**WORK REQUEST:** Which lines run from the start of the data below to the line containing "a fixed $R$."? Set them down exactly, with none added.

(Collected data)
•••••
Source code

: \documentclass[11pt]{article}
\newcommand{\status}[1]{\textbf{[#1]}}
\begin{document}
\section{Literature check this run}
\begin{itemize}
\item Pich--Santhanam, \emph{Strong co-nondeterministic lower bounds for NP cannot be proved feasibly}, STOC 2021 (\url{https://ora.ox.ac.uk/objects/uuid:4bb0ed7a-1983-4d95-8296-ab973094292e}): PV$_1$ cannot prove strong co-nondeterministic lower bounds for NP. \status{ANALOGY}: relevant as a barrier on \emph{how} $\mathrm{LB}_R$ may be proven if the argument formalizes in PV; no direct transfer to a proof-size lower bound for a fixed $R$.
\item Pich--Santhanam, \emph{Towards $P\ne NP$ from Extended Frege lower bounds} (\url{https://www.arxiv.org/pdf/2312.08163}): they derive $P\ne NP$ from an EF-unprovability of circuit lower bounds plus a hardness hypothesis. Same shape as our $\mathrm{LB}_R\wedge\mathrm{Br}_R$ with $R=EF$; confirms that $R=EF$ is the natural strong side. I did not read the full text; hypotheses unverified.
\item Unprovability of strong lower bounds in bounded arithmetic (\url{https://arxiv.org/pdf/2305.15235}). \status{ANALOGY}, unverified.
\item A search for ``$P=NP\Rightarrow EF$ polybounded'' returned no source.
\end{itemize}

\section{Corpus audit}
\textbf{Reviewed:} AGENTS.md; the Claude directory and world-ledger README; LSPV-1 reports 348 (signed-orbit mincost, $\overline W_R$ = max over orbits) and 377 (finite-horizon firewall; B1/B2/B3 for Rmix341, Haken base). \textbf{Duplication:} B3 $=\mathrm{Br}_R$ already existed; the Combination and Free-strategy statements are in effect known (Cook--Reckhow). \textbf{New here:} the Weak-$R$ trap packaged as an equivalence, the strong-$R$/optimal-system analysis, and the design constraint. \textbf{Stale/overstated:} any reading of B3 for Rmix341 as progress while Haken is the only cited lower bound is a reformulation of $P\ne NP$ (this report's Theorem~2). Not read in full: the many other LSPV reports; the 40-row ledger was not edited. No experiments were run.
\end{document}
•••••
**WRITTEN REPLY:**
Source code

: \documentclass[11pt]{article}
\newcommand{\status}[1]{\textbf{[#1]}}
\begin{document}
\section{Literature check this run}
\begin{itemize}
\item Pich--Santhanam, \emph{Strong co-nondeterministic lower bounds for NP cannot be proved feasibly}, STOC 2021 (\url{https://ora.ox.ac.uk/objects/uuid:4bb0ed7a-1983-4d95-8296-ab973094292e}): PV$_1$ cannot prove strong co-nondeterministic lower bounds for NP. \status{ANALOGY}: relevant as a barrier on \emph{how} $\mathrm{LB}_R$ may be proven if the argument formalizes in PV; no direct transfer to a proof-size lower bound for a fixed $R$.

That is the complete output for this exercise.